The State Archives Administration has published a video series on the War of Resistance against Japanese Aggression to depict historical events and honor the Chinese fighting spirit.
The first part of the series on the July 7 Incident in 1937 was released on Monday on the administration’s official website.
The July 7 Incident marked the beginning of China’s eight-year War of Resistance against Japanese Aggression, when Lugou Bridge, known as Marco Polo Bridge to Westerners and a crucial access point to Beijing, was attacked by Japanese troops.
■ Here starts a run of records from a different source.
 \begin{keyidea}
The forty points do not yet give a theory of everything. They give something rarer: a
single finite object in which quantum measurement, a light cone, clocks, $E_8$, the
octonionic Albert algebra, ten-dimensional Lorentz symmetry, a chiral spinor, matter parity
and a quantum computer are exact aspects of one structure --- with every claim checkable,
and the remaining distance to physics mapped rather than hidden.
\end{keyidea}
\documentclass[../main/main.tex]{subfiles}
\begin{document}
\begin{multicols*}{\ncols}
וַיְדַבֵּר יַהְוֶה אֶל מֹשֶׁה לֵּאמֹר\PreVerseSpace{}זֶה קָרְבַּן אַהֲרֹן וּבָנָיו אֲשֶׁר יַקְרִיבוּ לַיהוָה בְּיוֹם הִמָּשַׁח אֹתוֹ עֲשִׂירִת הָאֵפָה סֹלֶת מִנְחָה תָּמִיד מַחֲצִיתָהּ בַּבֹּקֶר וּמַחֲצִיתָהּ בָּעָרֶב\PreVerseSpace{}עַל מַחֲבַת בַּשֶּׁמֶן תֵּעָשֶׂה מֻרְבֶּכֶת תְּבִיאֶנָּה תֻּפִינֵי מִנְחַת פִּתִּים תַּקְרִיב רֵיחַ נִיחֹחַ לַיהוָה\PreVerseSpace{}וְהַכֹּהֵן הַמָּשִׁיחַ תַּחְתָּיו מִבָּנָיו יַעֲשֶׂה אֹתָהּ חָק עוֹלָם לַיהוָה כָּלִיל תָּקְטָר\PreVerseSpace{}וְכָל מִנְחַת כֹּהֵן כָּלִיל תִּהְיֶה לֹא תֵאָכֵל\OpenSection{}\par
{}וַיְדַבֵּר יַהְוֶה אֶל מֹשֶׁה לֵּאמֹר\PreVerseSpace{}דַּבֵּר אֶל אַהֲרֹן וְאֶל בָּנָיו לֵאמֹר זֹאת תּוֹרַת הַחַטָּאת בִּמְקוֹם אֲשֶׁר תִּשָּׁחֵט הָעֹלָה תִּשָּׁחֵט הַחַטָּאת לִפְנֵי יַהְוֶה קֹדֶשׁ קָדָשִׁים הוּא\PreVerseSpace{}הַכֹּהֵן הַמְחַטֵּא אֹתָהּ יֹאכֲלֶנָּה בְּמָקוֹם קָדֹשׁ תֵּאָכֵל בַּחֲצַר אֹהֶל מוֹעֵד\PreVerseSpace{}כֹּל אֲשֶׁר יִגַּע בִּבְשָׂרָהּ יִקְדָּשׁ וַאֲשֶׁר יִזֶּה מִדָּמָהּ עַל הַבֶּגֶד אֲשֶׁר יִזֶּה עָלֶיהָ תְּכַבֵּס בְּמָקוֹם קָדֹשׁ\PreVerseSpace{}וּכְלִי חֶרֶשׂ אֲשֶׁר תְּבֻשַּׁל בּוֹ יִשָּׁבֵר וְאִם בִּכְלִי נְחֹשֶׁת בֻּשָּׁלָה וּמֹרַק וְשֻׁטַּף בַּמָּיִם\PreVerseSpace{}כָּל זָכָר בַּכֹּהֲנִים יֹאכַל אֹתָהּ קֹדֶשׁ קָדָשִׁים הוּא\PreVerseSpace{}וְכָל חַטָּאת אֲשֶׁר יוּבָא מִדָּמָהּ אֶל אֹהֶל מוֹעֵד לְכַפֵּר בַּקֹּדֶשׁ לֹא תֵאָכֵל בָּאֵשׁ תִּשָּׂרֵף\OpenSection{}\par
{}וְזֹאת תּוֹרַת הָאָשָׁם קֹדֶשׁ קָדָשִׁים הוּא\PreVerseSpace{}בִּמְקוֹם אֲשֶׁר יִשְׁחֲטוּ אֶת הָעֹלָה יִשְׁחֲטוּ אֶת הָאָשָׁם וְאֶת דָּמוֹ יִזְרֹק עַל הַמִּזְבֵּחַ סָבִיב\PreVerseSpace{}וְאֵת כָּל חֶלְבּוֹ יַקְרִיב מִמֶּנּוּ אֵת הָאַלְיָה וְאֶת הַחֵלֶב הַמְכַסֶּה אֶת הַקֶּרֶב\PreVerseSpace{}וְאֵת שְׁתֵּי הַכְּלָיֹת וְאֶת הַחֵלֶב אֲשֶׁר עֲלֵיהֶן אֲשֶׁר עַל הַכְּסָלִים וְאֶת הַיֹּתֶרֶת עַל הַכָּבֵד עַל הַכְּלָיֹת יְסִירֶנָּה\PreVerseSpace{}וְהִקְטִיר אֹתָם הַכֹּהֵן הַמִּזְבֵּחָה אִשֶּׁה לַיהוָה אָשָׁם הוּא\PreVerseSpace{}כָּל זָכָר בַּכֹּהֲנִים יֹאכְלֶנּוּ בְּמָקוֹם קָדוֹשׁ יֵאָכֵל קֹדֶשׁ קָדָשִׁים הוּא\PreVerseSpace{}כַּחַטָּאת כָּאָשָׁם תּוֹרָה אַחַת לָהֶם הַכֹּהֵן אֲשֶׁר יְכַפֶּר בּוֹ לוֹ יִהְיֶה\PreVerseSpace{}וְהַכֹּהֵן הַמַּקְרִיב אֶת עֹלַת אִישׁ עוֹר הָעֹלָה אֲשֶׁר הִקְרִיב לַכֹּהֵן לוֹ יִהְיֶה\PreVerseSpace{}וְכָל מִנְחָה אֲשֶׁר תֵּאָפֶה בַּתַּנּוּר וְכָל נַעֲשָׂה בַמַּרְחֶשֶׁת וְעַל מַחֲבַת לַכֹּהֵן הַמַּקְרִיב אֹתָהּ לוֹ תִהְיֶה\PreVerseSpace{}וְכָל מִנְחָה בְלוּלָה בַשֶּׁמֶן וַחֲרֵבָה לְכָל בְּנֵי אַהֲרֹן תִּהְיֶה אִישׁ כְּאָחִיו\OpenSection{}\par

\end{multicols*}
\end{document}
The video clips depict the night of July 7, 1937, when Japanese troops carried out so-called military training maneuvers in the vicinity of Lugou Bridge, and demanded entry to the nearby town of Wanping to search for a missing soldier, which was refused by the Chinese side.
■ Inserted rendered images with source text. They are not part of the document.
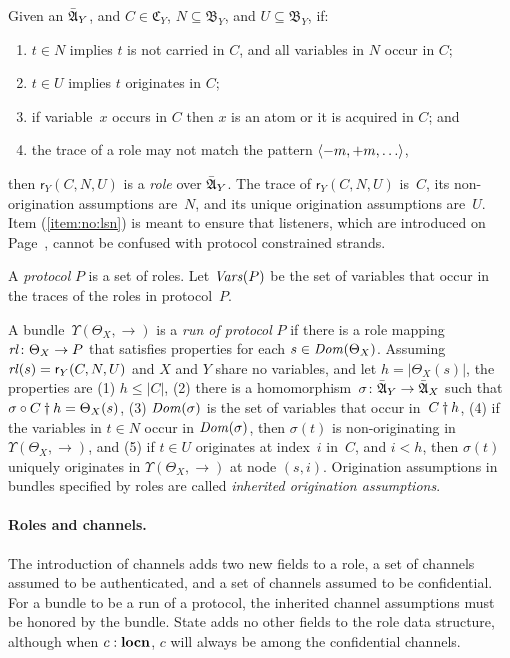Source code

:\documentclass[12pt]{report}
\theoremstyle{definition}
\newcommand{\algbara}{\bar{\alg{A}}}
\newcommand{\tr}{\ensuremath{\mathfrak C}}
\newcommand{\base}{\ensuremath{\mathfrak B}}
\newcommand{\sdom}{\fn{Dom}}
\newcommand{\svars}{\fn{Vars}}
\newcommand{\role}{\mathsf{r}}
\newcommand{\rl}{\fn{rl}}
\begin{document}
%
Given an $\algbara_Y$, and $C\in\tr_Y$, $N\subseteq\base_Y$, and
$U\subseteq\base_Y$, if:
%
\begin{enumerate}
  \item $t\in N$ implies $t$ is not carried in $C$, and all variables
  in $N$ occur in $C$;
  \item $t\in U$ implies $t$ originates in $C$; 
  \item if variable~$x$ occurs in $C$ then $x$ is an atom or it is
  acquired in $C$; and
  \item the trace of a role may not match the pattern\label{item:no:lsn}
  $\langle\mathord - m, \mathord + m,\ldots\rangle$, 
\end{enumerate}
%
then $\role_Y(C,N,U)$ is a \emph{role} over $\algbara_Y$.
The trace of $\role_Y(C,N,U)$ is~$C$, its non-origination assumptions
are~$N$, and its unique origination assumptions are~$U$.  Item
(\ref{item:no:lsn}) is meant to ensure that listeners, which are
introduced on Page~\pageref{def:listeners}, cannot be confused with
protocol constrained strands.

A \emph{protocol} $P$ is a set of roles.  Let
\index{Vars@\svars}$\svars(P)$ be the set of variables that occur in
the traces of the roles in protocol~$P$.

A bundle~$\Upsilon(\Theta_X,\to)$ is a \emph{run of protocol} $P$ if there is a role mapping
$\rl\colon\Theta_X\to P$ that satisfies properties for each
$s\in\sdom(\Theta_X)$.  Assuming $\rl(s)=\role_Y(C,N,U)$ and $X$ and
$Y$ share no variables, and let $h=|\Theta_X(s)|$, the properties are
(1) $h\leq|C|$, (2) there is a
homomorphism~$\sigma\colon\algbara_Y\to\algbara_X$ such that
${\mathord{\sigma}}\circ{\mathord{C\dagger h}}=\Theta_X(s)$, (3) $\sdom(\sigma)$ is the
set of variables that occur in~$C\dagger h$, (4) if the variables
in $t\in N$ occur in $\sdom(\sigma)$, then $\sigma(t)$ is
non-originating in $\Upsilon(\Theta_X,\to)$, and (5) if $t\in U$
originates at index~$i$ in~$C$, and $i<h$, then $\sigma(t)$
uniquely originates in $\Upsilon(\Theta_X,\to)$ at node $(s,i)$.
Origination assumptions in bundles specified by roles are called
\emph{inherited origination
  assumptions}.

\paragraph{Roles and channels.}  The introduction of channels adds two
new fields to a role, a set of channels assumed to be authenticated,
and a set of channels assumed to be confidential.  For a bundle to be
a run of a protocol, the inherited channel assumptions must be honored
by the bundle.  State adds no other fields to the role data structure,
although when $c :  \operatorname{\mathbf{locn}}$, $c$ will always be among the
confidential channels.
\end{document}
Later, Japanese soldiers besieged Wanping and launched an attack. Chinese regimental commander Ji Xingwen led the Chinese defenses.
The incident led directly to Japan’s full-scale invasion, with Beiping (the former name of Beijing), Tianjin and other northern cities being occupied at the end of July 1937.
After the incident, the Communist Party of China called on the people to fight the Japanese, which was echoed by Chiang Kai-shek, the Kuomintang leader.
China holds national memorial activities on Sept 3 each year to mark “Victory Day”, the day after the Japanese government officially surrendered on Sept 2, 1945.
In February of this year, the day was designated through legislative procedures as the Victory Day of the Chinese People’s War of Resistance against Japanese Aggression.